Among the records, find the lines that hold the string "will" and return them.

→ PROVIDED DATA:
+---+

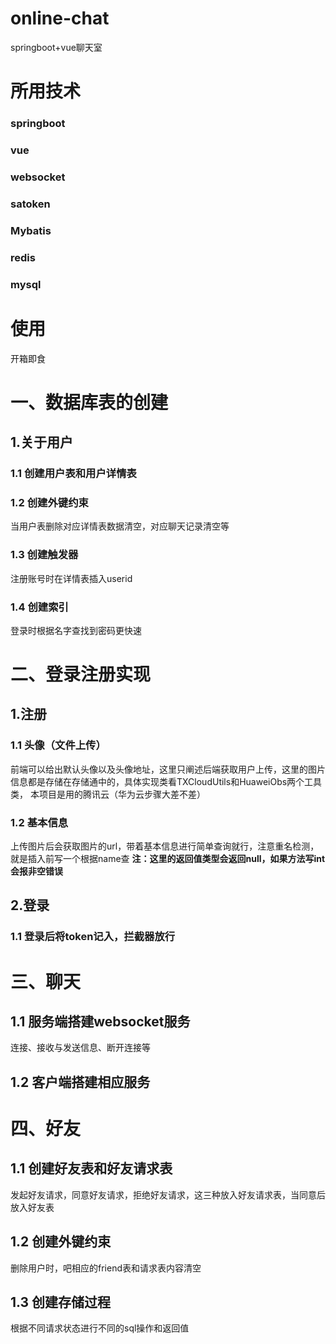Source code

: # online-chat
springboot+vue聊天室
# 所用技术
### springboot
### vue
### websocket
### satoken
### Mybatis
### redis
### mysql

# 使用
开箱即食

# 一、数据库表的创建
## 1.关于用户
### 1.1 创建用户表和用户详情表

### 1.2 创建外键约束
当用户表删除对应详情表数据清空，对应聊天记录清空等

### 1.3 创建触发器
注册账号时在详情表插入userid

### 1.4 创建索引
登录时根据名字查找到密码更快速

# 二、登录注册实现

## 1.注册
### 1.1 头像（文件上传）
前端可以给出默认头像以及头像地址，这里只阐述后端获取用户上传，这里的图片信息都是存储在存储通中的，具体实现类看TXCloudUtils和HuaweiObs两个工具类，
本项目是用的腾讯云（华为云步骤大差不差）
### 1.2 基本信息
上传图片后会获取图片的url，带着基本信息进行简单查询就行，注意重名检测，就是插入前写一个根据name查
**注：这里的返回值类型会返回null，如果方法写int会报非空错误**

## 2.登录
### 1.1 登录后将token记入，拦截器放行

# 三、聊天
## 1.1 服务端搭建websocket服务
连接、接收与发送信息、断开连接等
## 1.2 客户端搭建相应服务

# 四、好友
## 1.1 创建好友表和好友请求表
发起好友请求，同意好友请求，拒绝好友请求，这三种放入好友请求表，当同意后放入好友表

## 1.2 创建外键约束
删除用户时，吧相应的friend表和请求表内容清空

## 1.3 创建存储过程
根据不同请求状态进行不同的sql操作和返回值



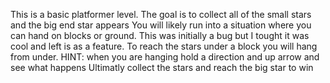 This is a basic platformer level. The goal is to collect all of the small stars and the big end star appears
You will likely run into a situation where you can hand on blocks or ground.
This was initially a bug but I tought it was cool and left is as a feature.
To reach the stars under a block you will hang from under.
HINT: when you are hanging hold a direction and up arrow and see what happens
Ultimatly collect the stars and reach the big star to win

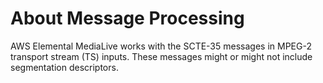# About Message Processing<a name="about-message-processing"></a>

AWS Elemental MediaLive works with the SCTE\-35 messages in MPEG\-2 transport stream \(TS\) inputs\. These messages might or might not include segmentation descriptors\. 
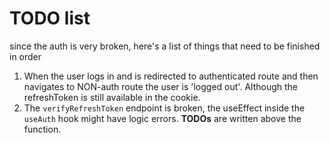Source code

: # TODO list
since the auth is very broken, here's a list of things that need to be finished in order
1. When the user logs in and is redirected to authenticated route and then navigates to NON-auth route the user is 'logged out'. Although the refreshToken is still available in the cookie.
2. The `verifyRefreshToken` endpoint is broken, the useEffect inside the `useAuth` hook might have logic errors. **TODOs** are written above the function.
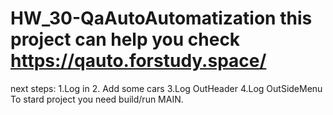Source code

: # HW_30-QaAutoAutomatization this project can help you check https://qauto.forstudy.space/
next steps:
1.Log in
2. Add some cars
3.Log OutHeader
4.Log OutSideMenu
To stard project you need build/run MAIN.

+---+

→ WRITTEN ANSWER:
You will likely run into a situation where you can hand on blocks or ground.
To reach the stars under a block you will hang from under.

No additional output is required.